Economic History: Growth, Development, and Progress

1. The Task of Economic History

The task of economic history is to explain the structure, functioning, and performance of economies over time.

Structure

This refers to the characteristics of societies considered key determinants of economic and political outcomes. These include:

  • Economic and political institutions
  • Technology
  • Population
  • Ideologies

Economic history studies how these structures change over time. For example, it examines how population growth, technological advancements, evolving institutions, and shifting ideologies influence economic development.

Functioning and Performance

Economists typically focus on:

  • The quantity of production (GDP)
  • The distribution of costs and benefits
  • The stability of production

When analyzing performance, the primary issues are total production, per capita production (GDP/population), and income distribution.

Standard of Living

A key measure of economic performance is the standard of living, which reflects how well people can satisfy their consumption desires. Factors influencing the standard of living include wages, diet, housing, purchasing power, and leisure time. A crucial indicator is the real wage, which measures a worker’s purchasing power:

Real Wage = (Nominal Wage / Cost of Living Index) * 100

2. Key Concepts

Growth, Development, and Progress

  • Economic Growth: A sustained increase in the total output of goods and services in a society, typically measured by GDP.
  • Economic Development: Economic growth accompanied by significant changes in the structure or organization of the economy. This involves transformations that advance or modernize society.
  • Progress: While often equated with growth and development, progress is distinct. It relates to the distribution of income and overall societal well-being.

Factors of Production

The major factors of production are land, labor, and capital (investment). Technological and institutional changes also play significant roles.

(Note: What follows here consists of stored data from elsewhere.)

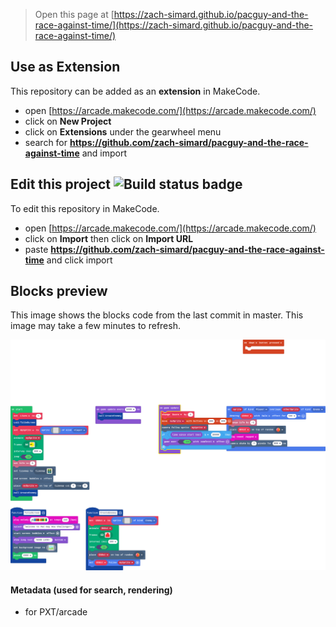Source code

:  


> Open this page at [https://zach-simard.github.io/pacguy-and-the-race-against-time/](https://zach-simard.github.io/pacguy-and-the-race-against-time/)

## Use as Extension

This repository can be added as an **extension** in MakeCode.

* open [https://arcade.makecode.com/](https://arcade.makecode.com/)
* click on **New Project**
* click on **Extensions** under the gearwheel menu
* search for **https://github.com/zach-simard/pacguy-and-the-race-against-time** and import

## Edit this project ![Build status badge](https://github.com/zach-simard/pacguy-and-the-race-against-time/workflows/MakeCode/badge.svg)

To edit this repository in MakeCode.

* open [https://arcade.makecode.com/](https://arcade.makecode.com/)
* click on **Import** then click on **Import URL**
* paste **https://github.com/zach-simard/pacguy-and-the-race-against-time** and click import

## Blocks preview

This image shows the blocks code from the last commit in master.
This image may take a few minutes to refresh.

![A rendered view of the blocks](https://github.com/zach-simard/pacguy-and-the-race-against-time/raw/master/.github/makecode/blocks.png)

#### Metadata (used for search, rendering)

* for PXT/arcade
<script src="https://makecode.com/gh-pages-embed.js"></script><script>makeCodeRender("{{ site.makecode.home_url }}", "{{ site.github.owner_name }}/{{ site.github.repository_name }}");</script>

Production and Productivity

  • Production: The process of combining factors of production to create goods and services.
  • Productivity: The relationship between the output produced and the factors of production used, including costs. It reflects efficiency.
  • Total Factor Productivity: The improvement in efficiency and the extent to which an economy grows due to better utilization of its factors of production.

Other Important Concepts

  • Human Capital: Investment in knowledge, skills, and training.
  • Law of Diminishing Returns: A concept relevant to pre-industrial economies, where continuous cultivation of the same land eventually leads to reduced output.
  • Economic Structure: The relationship between different sectors of the economy, primarily the primary (agriculture), secondary (manufacturing), and tertiary (services) sectors.

3. Long-Term Economic Growth

During the first millennium CE, population and per capita income remained largely stagnant. The second millennium witnessed significant increases in both population and GDP. Until 1820, growth was primarily extensive, meaning that output increased proportionally with population. Life expectancy doubled, but productivity remained limited. Resources grew arithmetically, while population grew geometrically.

Starting in England, structural changes and technological advancements led to an acceleration of growth, overcoming the Malthusian trap. Industrialization shifted the focus from increasing the quantity of factors of production to improving their overall productivity.

4. Causes of Long-Term Growth

Immediate Causes

Before industrialization, growth primarily depended on increasing the supply of labor and natural resources. With industrialization, the emphasis shifted to improving the overall productivity of these factors.

Ultimate Causes

Two major economic revolutions shaped long-term growth:

  • The Neolithic Revolution: The transition to agriculture and settled life, which allowed for increased production and accumulation of wealth.
  • The Industrial Revolution: The transformative period marked by technological advancements, particularly in Britain. Trade and colonialism played key roles in the divergent paths of Atlantic and Western European countries. Overseas expansion enabled Britain to import resource-intensive goods, crucial for its industrialization. British naval and military power secured its dominance, contributing to the growth of its empire.

5. Growth and Inequality

In 2001, OECD countries (primarily former colonial powers) accounted for 52% of global GDP with only 14% of the world’s population, highlighting significant global inequalities.